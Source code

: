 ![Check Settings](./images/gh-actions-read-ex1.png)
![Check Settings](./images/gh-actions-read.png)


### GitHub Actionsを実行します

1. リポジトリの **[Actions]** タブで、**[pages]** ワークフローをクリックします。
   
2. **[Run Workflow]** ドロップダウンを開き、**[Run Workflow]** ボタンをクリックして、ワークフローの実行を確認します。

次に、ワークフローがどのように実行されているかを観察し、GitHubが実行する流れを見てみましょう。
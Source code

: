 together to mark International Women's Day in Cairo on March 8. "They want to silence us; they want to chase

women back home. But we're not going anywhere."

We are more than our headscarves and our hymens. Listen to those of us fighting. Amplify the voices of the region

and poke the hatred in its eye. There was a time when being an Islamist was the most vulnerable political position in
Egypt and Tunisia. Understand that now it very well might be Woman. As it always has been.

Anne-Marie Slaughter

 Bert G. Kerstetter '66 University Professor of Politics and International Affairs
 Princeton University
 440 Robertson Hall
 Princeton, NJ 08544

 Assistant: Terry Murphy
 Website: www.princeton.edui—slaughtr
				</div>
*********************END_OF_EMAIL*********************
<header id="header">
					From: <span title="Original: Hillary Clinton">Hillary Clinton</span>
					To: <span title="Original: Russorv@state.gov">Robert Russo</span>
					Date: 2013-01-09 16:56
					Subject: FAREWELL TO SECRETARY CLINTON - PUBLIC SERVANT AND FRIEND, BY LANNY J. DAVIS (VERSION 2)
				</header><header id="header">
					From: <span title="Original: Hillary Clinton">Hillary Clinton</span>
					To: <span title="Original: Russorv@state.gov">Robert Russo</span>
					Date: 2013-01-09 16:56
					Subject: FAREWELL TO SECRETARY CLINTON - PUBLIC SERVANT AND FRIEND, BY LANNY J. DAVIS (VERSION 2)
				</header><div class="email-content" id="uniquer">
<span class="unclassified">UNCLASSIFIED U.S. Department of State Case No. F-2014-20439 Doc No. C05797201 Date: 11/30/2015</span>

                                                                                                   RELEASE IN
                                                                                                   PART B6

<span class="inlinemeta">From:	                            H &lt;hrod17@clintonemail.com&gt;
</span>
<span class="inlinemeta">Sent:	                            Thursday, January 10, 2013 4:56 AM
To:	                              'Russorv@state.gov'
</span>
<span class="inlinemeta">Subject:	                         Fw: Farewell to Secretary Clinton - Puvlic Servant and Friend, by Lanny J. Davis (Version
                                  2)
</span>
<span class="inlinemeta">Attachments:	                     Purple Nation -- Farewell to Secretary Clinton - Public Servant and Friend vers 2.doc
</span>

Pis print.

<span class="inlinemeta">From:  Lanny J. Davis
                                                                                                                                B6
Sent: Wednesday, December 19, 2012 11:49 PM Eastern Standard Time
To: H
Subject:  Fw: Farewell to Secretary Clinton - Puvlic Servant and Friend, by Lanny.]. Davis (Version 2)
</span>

※

### PROBLEM REQUIREMENTS:
All of the records above should be repeated exactly.

### TASK ANSWER:
Source code

: ![Check Settings](./images/gh-actions-read-ex1.png)
![Check Settings](./images/gh-actions-read.png)


### GitHub Actionsを実行します

1. リポジトリの **[Actions]** タブで、**[pages]** ワークフローをクリックします。
   
2. **[Run Workflow]** ドロップダウンを開き、**[Run Workflow]** ボタンをクリックして、ワークフローの実行を確認します。

次に、ワークフローがどのように実行されているかを観察し、GitHubが実行する流れを見てみましょう。
Source code

: together to mark International Women's Day in Cairo on March 8. "They want to silence us; they want to chase

women back home. But we're not going anywhere."

We are more than our headscarves and our hymens. Listen to those of us fighting. Amplify the voices of the region

and poke the hatred in its eye. There was a time when being an Islamist was the most vulnerable political position in
Egypt and Tunisia. Understand that now it very well might be Woman. As it always has been.

Anne-Marie Slaughter

 Bert G. Kerstetter '66 University Professor of Politics and International Affairs
 Princeton University
 440 Robertson Hall
 Princeton, NJ 08544

 Assistant: Terry Murphy
 Website: www.princeton.edui—slaughtr
				</div>
*********************END_OF_EMAIL*********************
<header id="header">
					From: <span title="Original: Hillary Clinton">Hillary Clinton</span>
					To: <span title="Original: Russorv@state.gov">Robert Russo</span>
					Date: 2013-01-09 16:56
					Subject: FAREWELL TO SECRETARY CLINTON - PUBLIC SERVANT AND FRIEND, BY LANNY J. DAVIS (VERSION 2)
				</header><header id="header">
					From: <span title="Original: Hillary Clinton">Hillary Clinton</span>
					To: <span title="Original: Russorv@state.gov">Robert Russo</span>
					Date: 2013-01-09 16:56
					Subject: FAREWELL TO SECRETARY CLINTON - PUBLIC SERVANT AND FRIEND, BY LANNY J. DAVIS (VERSION 2)
				</header><div class="email-content" id="uniquer">
<span class="unclassified">UNCLASSIFIED U.S. Department of State Case No. F-2014-20439 Doc No. C05797201 Date: 11/30/2015</span>

                                                                                                   RELEASE IN
                                                                                                   PART B6

<span class="inlinemeta">From:	                            H &lt;hrod17@clintonemail.com&gt;
</span>
<span class="inlinemeta">Sent:	                            Thursday, January 10, 2013 4:56 AM
To:	                              'Russorv@state.gov'
</span>
<span class="inlinemeta">Subject:	                         Fw: Farewell to Secretary Clinton - Puvlic Servant and Friend, by Lanny J. Davis (Version
                                  2)
</span>
<span class="inlinemeta">Attachments:	                     Purple Nation -- Farewell to Secretary Clinton - Public Servant and Friend vers 2.doc
</span>

Pis print.

<span class="inlinemeta">From:  Lanny J. Davis
                                                                                                                                B6
Sent: Wednesday, December 19, 2012 11:49 PM Eastern Standard Time
To: H
Subject:  Fw: Farewell to Secretary Clinton - Puvlic Servant and Friend, by Lanny.]. Davis (Version 2)
</span>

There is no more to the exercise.